Behind Closed Doors At Home in Georgian England – Amanda Vickery


This is an interesting (not to mention easy to read) book about home and what that meant to the Georgians.

The Georgian house is a byword for proportion and elegance, but what did it mean to its inhabitants? In this brilliant new work Amanda Vickery unlocks the homes of English men and women, from the Oxfordshire mansion of the unhappy gentlewomen Anne Dormer in the 1680s to the dreary London lodgings of the bachelor clerk and future novelist Anthony Trollope in the 1830s. With her customary wit and verve, she evokes the interiors of a wide range of homes, introducing us to genteel spinsters keeping up appearances in two rooms, professional couples setting up home in rented houses, widowers frantic to keep their households afloat without mistress and servants with only a locking box to call their own.

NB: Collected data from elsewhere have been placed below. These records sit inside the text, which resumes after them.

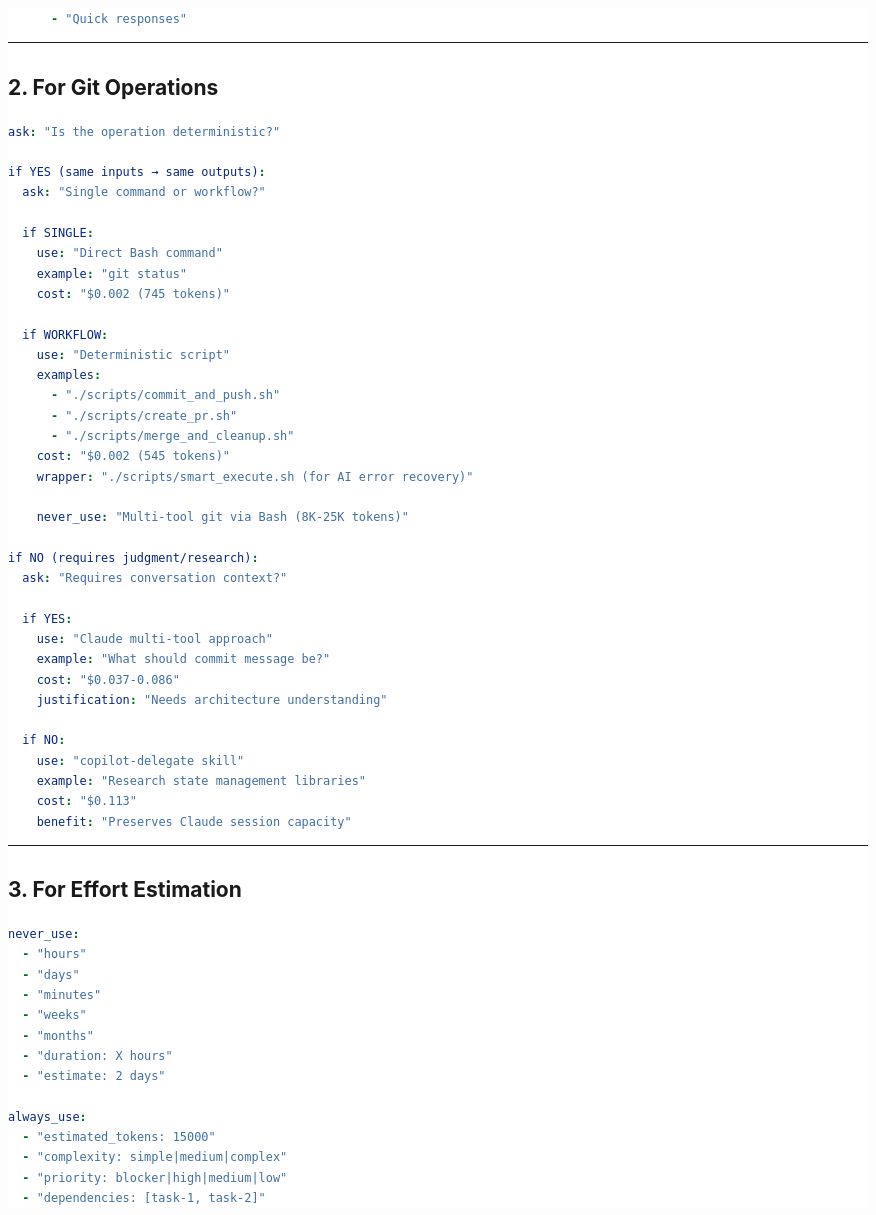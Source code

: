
 ```yaml
      - "Quick responses"
```

---

## 2. For Git Operations

```yaml
ask: "Is the operation deterministic?"

if YES (same inputs → same outputs):
  ask: "Single command or workflow?"

  if SINGLE:
    use: "Direct Bash command"
    example: "git status"
    cost: "$0.002 (745 tokens)"

  if WORKFLOW:
    use: "Deterministic script"
    examples:
      - "./scripts/commit_and_push.sh"
      - "./scripts/create_pr.sh"
      - "./scripts/merge_and_cleanup.sh"
    cost: "$0.002 (545 tokens)"
    wrapper: "./scripts/smart_execute.sh (for AI error recovery)"

    never_use: "Multi-tool git via Bash (8K-25K tokens)"

if NO (requires judgment/research):
  ask: "Requires conversation context?"

  if YES:
    use: "Claude multi-tool approach"
    example: "What should commit message be?"
    cost: "$0.037-0.086"
    justification: "Needs architecture understanding"

  if NO:
    use: "copilot-delegate skill"
    example: "Research state management libraries"
    cost: "$0.113"
    benefit: "Preserves Claude session capacity"
```

---

## 3. For Effort Estimation

```yaml
never_use:
  - "hours"
  - "days"
  - "minutes"
  - "weeks"
  - "months"
  - "duration: X hours"
  - "estimate: 2 days"

always_use:
  - "estimated_tokens: 15000"
  - "complexity: simple|medium|complex"
  - "priority: blocker|high|medium|low"
  - "dependencies: [task-1, task-2]"
```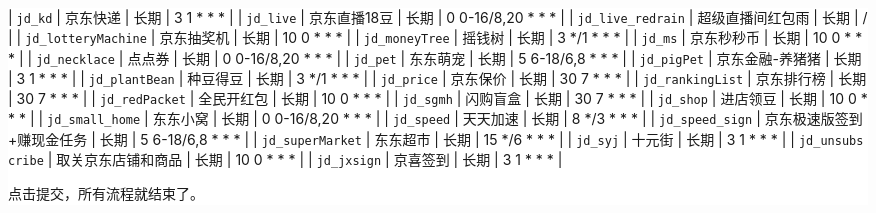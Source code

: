|       `jd_kd`        |         京东快递          |   长期   |     3 1 * * *     |
|      `jd_live`       |       京东直播18豆        |   长期   | 0 0-16/8,20 * * * |
|  `jd_live_redrain`   |     超级直播间红包雨      |   长期   |         /         |
| `jd_lotteryMachine`  |        京东抽奖机         |   长期   |    10 0 * * *     |
|    `jd_moneyTree`    |          摇钱树           |   长期   |    3 */1 * * *    |
|       `jd_ms`        |        京东秒秒币         |   长期   |    10 0 * * *     |
|    `jd_necklace`     |          点点券           |   长期   | 0 0-16/8,20 * * * |
|       `jd_pet`       |         东东萌宠          |   长期   | 5 6-18/6,8 * * *  |
|     `jd_pigPet`      |      京东金融-养猪猪      |   长期   |     3 1 * * *     |
|    `jd_plantBean`    |         种豆得豆          |   长期   |    3 */1 * * *    |
|      `jd_price`      |         京东保价          |   长期   |    30 7 * * *     |
|   `jd_rankingList`   |        京东排行榜         |   长期   |    30 7 * * *     |
|    `jd_redPacket`    |        全民开红包         |   长期   |    10 0 * * *     |
|      `jd_sgmh`       |         闪购盲盒          |   长期   |    30 7 * * *     |
|      `jd_shop`       |         进店领豆          |   长期   |    10 0 * * *     |
|   `jd_small_home`    |         东东小窝          |   长期   | 0 0-16/8,20 * * * |
|      `jd_speed`      |         天天加速          |   长期   |    8 */3 * * *    |
|   `jd_speed_sign`    | 京东极速版签到+赚现金任务 |   长期   | 5 6-18/6,8 * * *  |
|   `jd_superMarket`   |         东东超市          |   长期   |   15 */6 * * *    |
|       `jd_syj`       |          十元街           |   长期   |     3 1 * * *     |
|   `jd_unsubscribe`   |    取关京东店铺和商品     |   长期   |    10 0 * * *     |
|      `jd_jxsign`       |         京喜签到          |   长期   |     3 1 * * *     |

点击提交，所有流程就结束了。

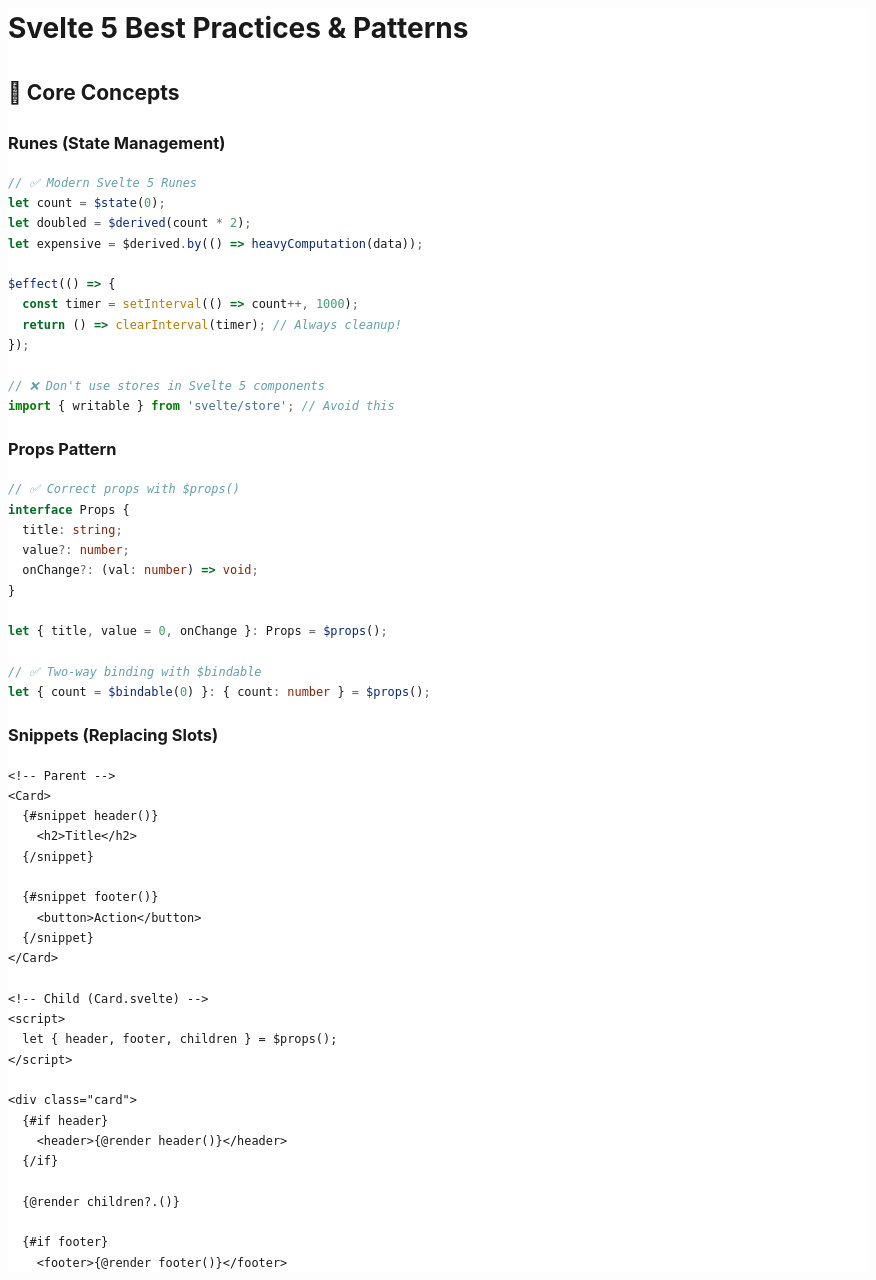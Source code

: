 # Svelte 5 Best Practices & Patterns

## 🎯 Core Concepts

### Runes (State Management)
```typescript
// ✅ Modern Svelte 5 Runes
let count = $state(0);
let doubled = $derived(count * 2);
let expensive = $derived.by(() => heavyComputation(data));

$effect(() => {
  const timer = setInterval(() => count++, 1000);
  return () => clearInterval(timer); // Always cleanup!
});

// ❌ Don't use stores in Svelte 5 components
import { writable } from 'svelte/store'; // Avoid this
```

### Props Pattern
```typescript
// ✅ Correct props with $props()
interface Props {
  title: string;
  value?: number;
  onChange?: (val: number) => void;
}

let { title, value = 0, onChange }: Props = $props();

// ✅ Two-way binding with $bindable
let { count = $bindable(0) }: { count: number } = $props();
```

### Snippets (Replacing Slots)
```svelte
<!-- Parent -->
<Card>
  {#snippet header()}
    <h2>Title</h2>
  {/snippet}
  
  {#snippet footer()}
    <button>Action</button>
  {/snippet}
</Card>

<!-- Child (Card.svelte) -->
<script>
  let { header, footer, children } = $props();
</script>

<div class="card">
  {#if header}
    <header>{@render header()}</header>
  {/if}
  
  {@render children?.()}
  
  {#if footer}
    <footer>{@render footer()}</footer>
```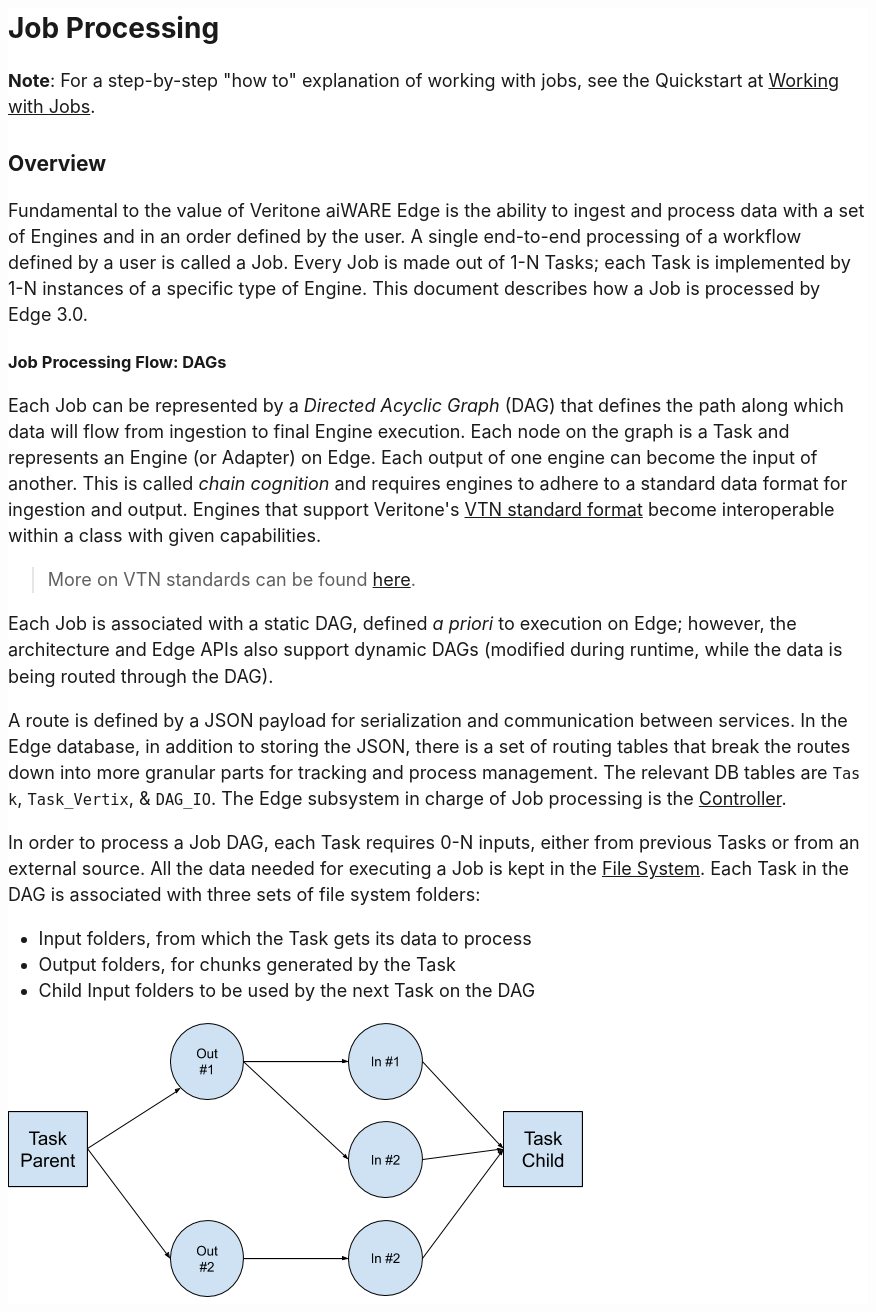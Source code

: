 
<style>
     p, ul, ol, li { font-size: 18px !important;}
</style>

# Job Processing

**Note**: For a step-by-step "how to" explanation of working with jobs, see the Quickstart at [Working with Jobs](quickstart/jobs/?id=working-with-jobs).

## Overview

Fundamental to the value of Veritone aiWARE Edge is the ability to ingest and process data with a set of Engines and in an order defined by the user. A single end-to-end processing of a workflow defined by a user is called a Job. Every Job is made out of 1-N Tasks; each Task is implemented by 1-N instances of a specific type of Engine. This document describes how a Job is processed by Edge 3.0.

### Job Processing Flow: DAGs

Each Job can be represented by a _Directed Acyclic Graph_ (DAG) that defines the path along which data will flow from ingestion to final Engine execution. Each node on the graph is a Task and represents an Engine (or Adapter) on Edge. Each output of one engine can become the input of another.
This is called _chain cognition_ and requires engines to adhere to a standard data format for ingestion and output. Engines that support Veritone's [VTN standard format](https://www.npmjs.com/package/veritone-json-schemas) become interoperable within a class with given capabilities.
 
> More on VTN standards can be found [here](/developer/engines/standards/engine-output/).

Each Job is associated with a static DAG, defined _a priori_ to execution on Edge; however, the architecture and Edge APIs also support dynamic DAGs (modified during runtime, while the data is being routed through the DAG).

A route is defined by a JSON payload for serialization and communication between services. In the Edge database, in addition to storing the JSON, there is a set of routing tables that break the routes down into more granular parts for tracking and process management. The relevant DB tables are `Task`, `Task_Vertix`, & `DAG_IO`. The Edge subsystem in charge of Job processing is the [Controller](overview/aiWARE-in-depth/controller).

In order to process a Job DAG, each Task requires 0-N inputs, either from previous Tasks or from an external source. All the data needed for executing a Job is kept in the [File System](overview/aiWARE-in-depth/file-system). Each Task in the DAG is associated with three sets of file system folders: 
- Input folders, from which the Task gets its data to process
- Output folders, for chunks generated by the Task
- Child Input folders to be used by the next Task on the DAG

![A DAG](JobProcessing-1.png)
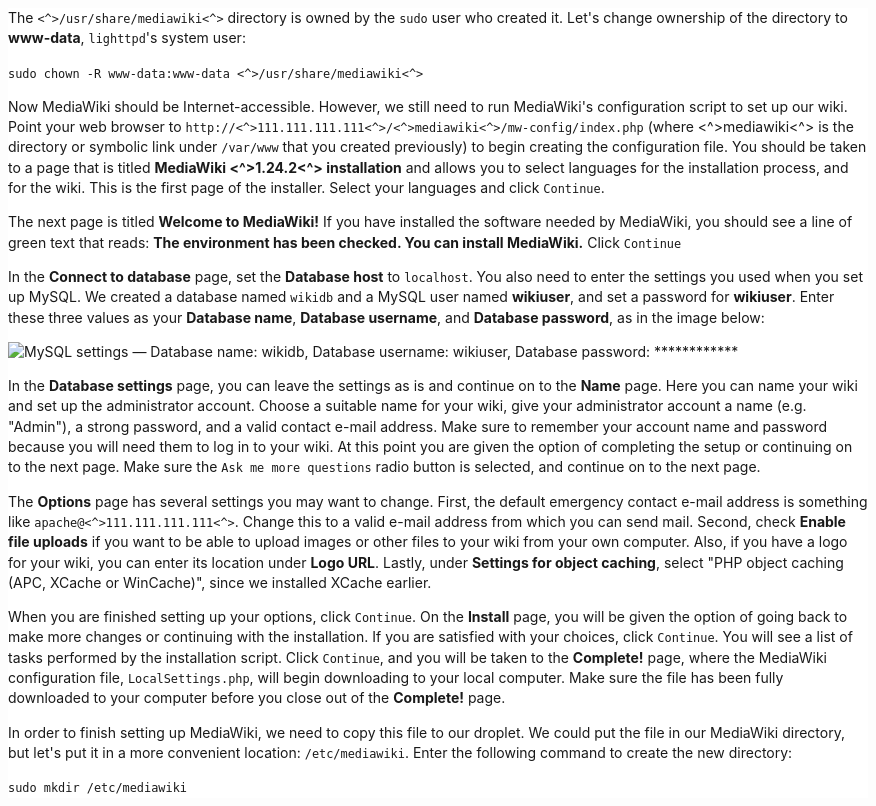The `<^>/usr/share/mediawiki<^>` directory is owned by the `sudo` user who created it. Let's change ownership of the directory to **www-data**, `lighttpd`'s system user:

```command
sudo chown -R www-data:www-data <^>/usr/share/mediawiki<^>
```

Now MediaWiki should be Internet-accessible. However, we still need to run MediaWiki's configuration script to set up our wiki. Point your web browser to `http://<^>111.111.111.111<^>/<^>mediawiki<^>/mw-config/index.php` (where <^>mediawiki<^> is the directory or symbolic link under `/var/www` that you created previously) to begin creating the configuration file. You should be taken to a page that is titled **MediaWiki <^>1.24.2<^> installation** and allows you to select languages for the installation process, and for the wiki. This is the first page of the installer. Select your languages and click `Continue`. 

The next page is titled **Welcome to MediaWiki!** If you have installed the software needed by MediaWiki, you should see a line of green text that reads: **The environment has been checked. You can install MediaWiki.** Click `Continue`

In the **Connect to database** page, set the **Database host** to `localhost`. You also need to enter the settings you used when you set up MySQL. We created a database named `wikidb` and a MySQL user named **wikiuser**, and set a password for **wikiuser**. Enter these three values as your **Database name**, **Database username**, and **Database password**, as in the image below:

![MySQL settings &mdash; Database name: wikidb, Database username: wikiuser, Database password: ************](http://i.imgur.com/kjXPq04.png)

In the **Database settings** page, you can leave the settings as is and continue on to the **Name** page. Here you can name your wiki and set up the administrator account. Choose a suitable name for your wiki, give your administrator account a name (e.g. "Admin"), a strong password, and a valid contact e-mail address. Make sure to remember your account name and password because you will need them to log in to your wiki. At this point you are given the option of completing the setup or continuing on to the next page. Make sure the `Ask me more questions` radio button is selected, and continue on to the next page.

The **Options** page has several settings you may want to change. First, the default emergency contact e-mail address is something like `apache@<^>111.111.111.111<^>`. Change this to a valid e-mail address from which you can send mail. Second, check **Enable file uploads** if you want to be able to upload images or other files to your wiki from your own computer. Also, if you have a logo for your wiki, you can enter its location under **Logo URL**. Lastly, under **Settings for object caching**, select "PHP object caching (APC, XCache or WinCache)", since we installed XCache earlier. 

When you are finished setting up your options, click `Continue`. On the **Install** page, you will be given the option of going back to make more changes or continuing with the installation. If you are satisfied with your choices, click `Continue`. You will see a list of tasks performed by the installation script. Click `Continue`, and you will be taken to the **Complete!** page, where the MediaWiki configuration file, `LocalSettings.php`, will begin downloading to your local computer. Make sure the file has been fully downloaded to your computer before you close out of the **Complete!** page.

In order to finish setting up MediaWiki, we need to copy this file to our droplet. We could put the file in our MediaWiki directory, but let's put it in a more convenient location: `/etc/mediawiki`. Enter the following command to create the new directory:

```command
sudo mkdir /etc/mediawiki
```
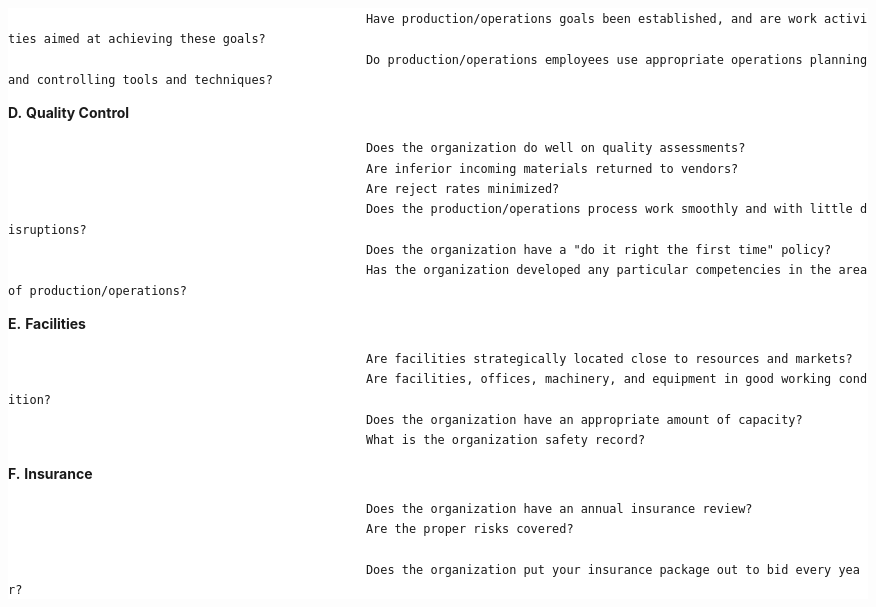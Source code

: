                                                       Have production/operations goals been established, and are work activities aimed at achieving these goals?                             
                                                      Do production/operations employees use appropriate operations planning and controlling tools and techniques?                           
                                                                                                                                                                                             
                                                                                                                                                                                             
                                                                                                                                                                                             
  **D.**                                              **Quality Control**                                                                                                                    
                                                                                                                                                                                             
                                                      Does the organization do well on quality assessments?                                                                                  
                                                      Are inferior incoming materials returned to vendors?                                                                                   
                                                      Are reject rates minimized?                                                                                                            
                                                      Does the production/operations process work smoothly and with little disruptions?                                                      
                                                      Does the organization have a "do it right the first time" policy?                                                                      
                                                      Has the organization developed any particular competencies in the area of production/operations?                                       
                                                                                                                                                                                             
                                                                                                                                                                                             
                                                                                                                                                                                             
  **E.**                                              **Facilities**                                                                                                                         
                                                                                                                                                                                             
                                                      Are facilities strategically located close to resources and markets?                                                                   
                                                      Are facilities, offices, machinery, and equipment in good working condition?                                                           
                                                      Does the organization have an appropriate amount of capacity?                                                                          
                                                      What is the organization safety record?                                                                                                
                                                                                                                                                                                             
                                                                                                                                                                                             
                                                                                                                                                                                             
  **F.**                                              **Insurance**                                                                                                                          
                                                                                                                                                                                             
                                                      Does the organization have an annual insurance review?                                                                                 
                                                      Are the proper risks covered?                                                                                                          
                                                                                                                                                                                             
                                                      Does the organization put your insurance package out to bid every year?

The book is split into ten chapters; Thresholds and Boundaries at Home, Men Alone, Setting Up Home, His and Hers, Rooms at the Top, Wallpaper and Taste, The Trials of Domestic Dependence, A Nest of Comforts, What Women Made and A Sex in Things. Through exhaustive research (account books, court records, journals and letters, Vickery explores various ‘household’ issues. From the idea of privacy (which seems to be quite a modern concept – imagine having no space of your own beyond what you can fit in your locking box) to the rise of consumerism, to the different purchases made by men and women, the idea of ‘taste’ (what it meant and who had it) and also the division of power and labour in a household.

A few things that have stuck with me, it’s really difficult to determine what married women purchased because it was often done in their husband’s name, being a spinster of limited means was awful, society was patriarchal and although wise men let their wives run their households they didn’t have to and living with a tyrant in an era of no property rights was awful.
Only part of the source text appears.